La programación del Festival de Cine de Las Palmas de Gran Canaria también incluye “Días y noches en el bosque” de Satyajit Ray (Aranyer Din Ratri, 1970), cuyo estreno mundial se recupera en Cannes 2025 con una presentación del cineasta Wes Anderson. Anderson lo llamó una joya casi olvidada y otra obra maestra de Ray. «Cualesquiera que sean los signos de Satyajit Ray, deben protegerse y preservarse», afirmó.

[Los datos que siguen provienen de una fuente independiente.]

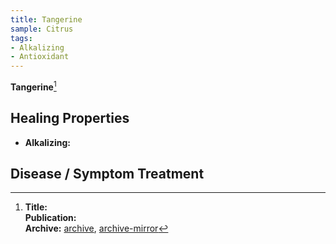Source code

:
 ```yaml
---
title: Tangerine
sample: Citrus
tags:
- Alkalizing
- Antioxidant
---
```

**Tangerine**[^1]

## Healing Properties

- **Alkalizing:**

## Disease / Symptom Treatment

[^1]: **Title:** []()<br>
**Publication:** []()<br>
**Archive:** [archive](https://ipfs.io/ipfs/), [archive-mirror](https://cloudflare-ipfs.com/ipfs/)

[^2]: **Title:** []()<br>
**Publication:** []()<br>
**Archive:** [archive](https://ipfs.io/ipfs/), [archive-mirror](https://cloudflare-ipfs.com/ipfs/)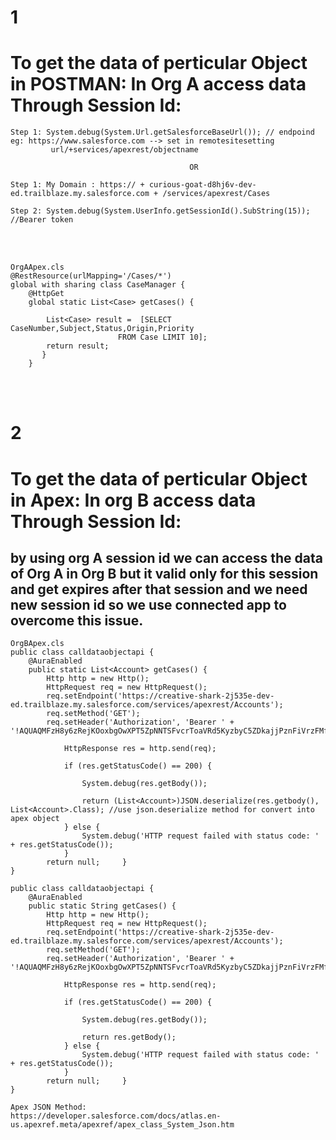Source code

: # 1
# To get the data of perticular Object in POSTMAN: In Org A access data Through Session Id:
```
Step 1: System.debug(System.Url.getSalesforceBaseUrl()); // endpoind eg: https://www.salesforce.com --> set in remotesitesetting
         url/+services/apexrest/objectname

                                        OR

Step 1: My Domain : https:// + curious-goat-d8hj6v-dev-ed.trailblaze.my.salesforce.com + /services/apexrest/Cases
```
```    
Step 2: System.debug(System.UserInfo.getSessionId().SubString(15)); //Bearer token
```

</br>
</br>

```
OrgAApex.cls
@RestResource(urlMapping='/Cases/*')
global with sharing class CaseManager { 
    @HttpGet
    global static List<Case> getCases() {

        List<Case> result =  [SELECT CaseNumber,Subject,Status,Origin,Priority
                        FROM Case LIMIT 10];
        return result;
       }   
    }  
```

</br>
</br>

# 2
# To get the data of perticular Object in Apex:   In org B access data Through Session Id:
## by using org A session id we can access the data of Org A in  Org B but it valid only for this session and get expires after that session and we need new session id so we use connected app to overcome this issue.

```
OrgBApex.cls
public class calldataobjectapi {
    @AuraEnabled
    public static List<Account> getCases() {
        Http http = new Http();
        HttpRequest req = new HttpRequest();
        req.setEndpoint('https://creative-shark-2j535e-dev-ed.trailblaze.my.salesforce.com/services/apexrest/Accounts');
        req.setMethod('GET');
        req.setHeader('Authorization', 'Bearer ' + '!AQUAQMFzH8y6zRejKOoxbgOwXPT5ZpNNTSFvcrToaVRd5KyzbyC5ZDkajjPznFiVrzFMf1kuNddm.pAae5g3Zk5kxKDVe1NV');

            HttpResponse res = http.send(req);

            if (res.getStatusCode() == 200) {
                
                System.debug(res.getBody());
                
                return (List<Account>)JSON.deserialize(res.getbody(), List<Account>.Class); //use json.deserialize method for convert into apex object
            } else {
                System.debug('HTTP request failed with status code: ' + res.getStatusCode());
            }
        return null;     }
}
```


```
public class calldataobjectapi {
    @AuraEnabled
    public static String getCases() {
        Http http = new Http();
        HttpRequest req = new HttpRequest();
        req.setEndpoint('https://creative-shark-2j535e-dev-ed.trailblaze.my.salesforce.com/services/apexrest/Accounts');
        req.setMethod('GET');
        req.setHeader('Authorization', 'Bearer ' + '!AQUAQMFzH8y6zRejKOoxbgOwXPT5ZpNNTSFvcrToaVRd5KyzbyC5ZDkajjPznFiVrzFMf1kuNddm.pAae5g3Zk5kxKDVe1NV');

            HttpResponse res = http.send(req);

            if (res.getStatusCode() == 200) {
                
                System.debug(res.getBody());
                
                return res.getBody();
            } else {
                System.debug('HTTP request failed with status code: ' + res.getStatusCode());
            }
        return null;     }
}
```

```
Apex JSON Method:
https://developer.salesforce.com/docs/atlas.en-us.apexref.meta/apexref/apex_class_System_Json.htm
```
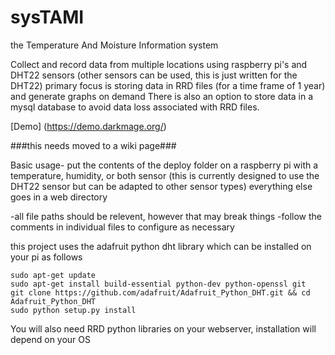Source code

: # sysTAMI
the Temperature And Moisture Information system

Collect and record data from multiple locations using raspberry pi's and DHT22 sensors (other sensors can be used, this is just written for the DHT22)
primary focus is storing data in RRD files (for a time frame of 1 year) and generate graphs on demand
There is also an option to store data in a mysql database to avoid data loss associated with RRD files.

[Demo] (https://demo.darkmage.org/)

###this needs moved to a wiki page###

Basic usage- put the contents of the deploy folder on a raspberry pi with a temperature, humidity, or both sensor
(this is currently designed to use the DHT22 sensor but can be adapted to other sensor types) everything else goes in a web directory

-all file paths should be relevent, however that may break things
-follow the comments in individual files to configure as necessary

this project uses the adafruit python dht library which can be installed on your pi as follows
```
sudo apt-get update
sudo apt-get install build-essential python-dev python-openssl git
git clone https://github.com/adafruit/Adafruit_Python_DHT.git && cd Adafruit_Python_DHT
sudo python setup.py install
```
You will also need RRD python libraries on your webserver, installation will depend on your OS
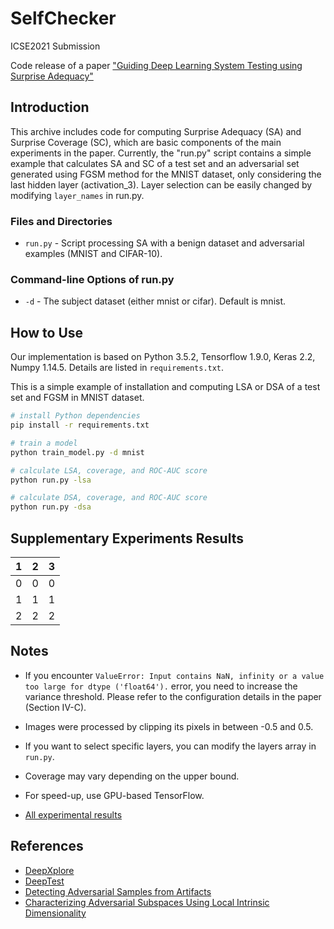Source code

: # SelfChecker
ICSE2021 Submission

Code release of a paper ["Guiding Deep Learning System Testing using Surprise Adequacy"](https://arxiv.org/abs/1808.08444)

## Introduction

This archive includes code for computing Surprise Adequacy (SA) and Surprise Coverage (SC), which are basic components of the main experiments in the paper. Currently, the "run.py" script contains a simple example that calculates SA and SC of a test set and an adversarial set generated using FGSM method for the MNIST dataset, only considering the last hidden layer (activation_3). Layer selection can be easily changed by modifying `layer_names` in run.py.


### Files and Directories

- `run.py` - Script processing SA with a benign dataset and adversarial examples (MNIST and CIFAR-10).

### Command-line Options of run.py

- `-d` - The subject dataset (either mnist or cifar). Default is mnist.

## How to Use

Our implementation is based on Python 3.5.2, Tensorflow 1.9.0, Keras 2.2, Numpy 1.14.5. Details are listed in `requirements.txt`.

This is a simple example of installation and computing LSA or DSA of a test set and FGSM in MNIST dataset.

```bash
# install Python dependencies
pip install -r requirements.txt

# train a model
python train_model.py -d mnist

# calculate LSA, coverage, and ROC-AUC score
python run.py -lsa

# calculate DSA, coverage, and ROC-AUC score
python run.py -dsa
```

## Supplementary Experiments Results

|   1   |  2    |  3    |
| ---- | ---- | ---- |
|    0  |    0  |  0    |
|    1  |    1  |   1   |
|    2  |    2  |   2   |



## Notes

- If you encounter `ValueError: Input contains NaN, infinity or a value too large for dtype ('float64').` error, you need to increase the variance threshold. Please refer to the configuration details in the paper (Section IV-C).

- Images were processed by clipping its pixels in between -0.5 and 0.5.
- If you want to select specific layers, you can modify the layers array in `run.py`.
- Coverage may vary depending on the upper bound.
- For speed-up, use GPU-based TensorFlow.
- [All experimental results](https://coinse.github.io/sadl/)
## References

- [DeepXplore](https://github.com/peikexin9/deepxplore)
- [DeepTest](https://github.com/ARiSE-Lab/deepTest)
- [Detecting Adversarial Samples from Artifacts](https://github.com/rfeinman/detecting-adversarial-samples)
- [Characterizing Adversarial Subspaces Using Local Intrinsic Dimensionality](https://github.com/xingjunm/lid_adversarial_subspace_detection)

“Día y noche en el bosque” (Aranyer Din Ratri) antes y después de la restauración.
Fundación del patrimonio cinematográfico
Fue ese descubrimiento –el encuentro entre una gran película y un público que nunca la había visto– lo que impulsó la exposición de Las Palmas, en la que la FHF presentó seis restauraciones en hindi, malayalam, bengalí y cingalés, y en la que Dungarpur fue juez. Las opciones van desde “The Churning” de Benegal (Manthan, 1976) y “Two Acres of Land” de Bimal Roy (Do Bigha Zamin, 1953) hasta “The Circus Tent” de Aravindan Govindan (Thampu, 1978) y “The Girls” de Sumitra Peries (Gehenu Lamai, 1978); esta última es ahora la primera película de Sri Lanka que se estrena a nivel internacional. teatral en Francia. «Es extraordinario -casi- que en algunas partes del mundo, la restauración que estamos haciendo se esté filtrando, ya sea en El Cairo, Brasil, Polonia o Taiwán», dijo Dungarpur. «El viaje que hemos emprendido desde 2014, cuando la gente aún no entendía qué era la preservación y restauración de películas, ha sido increíble».
“Dos hectáreas de tierra” (Do Bigha Zamin) antes y después de la restauración.
Fundación del patrimonio cinematográfico
El siguiente es el Centro de Imágenes en Movimiento que FHF ha construido en Mumbai desde 2024. La sala de conservación ya está operativa; Biblioteca en construcción. Su visión era un centro público donde cualquiera pudiera entrar y sumergirse en la historia del cine indio, algo parecido a los jueves por la noche en el Regal, pero permanente. “Crecí viendo estrellas en la pantalla grande, no de pie, sino mirando hacia arriba”, dijo Dungarpur. «Y así es como me siento, incluso ahora, cuando voy a ese teatro. Era como un niño. Estaba perdido en ese mundo. Y quiero devolver ese amor y ese sentimiento».